Have you ever wondered how sites like Google and Dogpile and other search engines find all their sites? Yes, some of them are submitted by the authors, but most are found through automated processes. These processes are called robots or 'bots. The robot will come to your site, parse through all the pages it can find, store the data in a database and move on.
Why Control the Robots
Sometimes you don't want the robots just roaming anywhere they like on your site.
- You may have semi-private areas that are not password protected, but you still don't want scanned
- Some areas of your Web site may contain programs or other non-content (like the cgi-bin directory) don't need to be scanned.
- Or perhaps, you just don't have a lot of bandwidth and don't want what you have wasted on a robot.
It's Easy to Communicate with Web 'Bots
The first thing a robot does when it comes to a new Web site is it looks for a file on the root of the Web server called "robots.txt". If there is no file, it assumes that robots are allowed anywhere they can find on the site.
This file consists of two or more lines:
- The name of the robot or user-agent that is not allowed on the site. Usually this is
left to "*", meaning all robots:
User-agent: * - The area of the site that that agent is not allowed into. All files and sub-directories
under that directory will not be scanned by the robot. If there is more than
one directory you want to disallow, then duplicate this line as many times as you
need it.
Disallow: /private/
So, if you wanted to prevent all robots from going to any area of your site, your robots.txt
file would read:
User-agent: *
Disallow: /
If you want to prevent only a specific Web crawler from crawling your site, you need to
list it by name in the User-agent line. For example, to prevent Google from spidering
your site, you would write
User-agent: Googlebot
Disallow: /
Some Caveats
- The robots.txt file is case-sensitive. If you create a file called Robots.txt or robots.TXT the spiders will ignore whatever it says.

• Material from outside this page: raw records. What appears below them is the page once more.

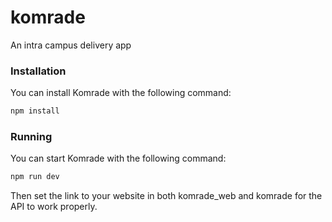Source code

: # komrade

An intra campus delivery app


### Installation

You can install Komrade with the following command:
```bash
npm install
```

### Running

You can start Komrade with the following command:

```bash
npm run dev
```
Then set the link to your website in both komrade_web and komrade for the API to work properly.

- The robots.txt file has to be in the root of your Web server. This means that if you have a Web page like http://www.webhostingcompany.com/~jenniferkyrnin/ you will need to ask your administrator to add your disallows to their root level directory.
- There is no way to "allow" a spider, you can only disallow. So if you have one page in a group of 160 others that you want spidered, you should move it out of the disallowed directory. Or, you can explicitly name every file you want disallowed.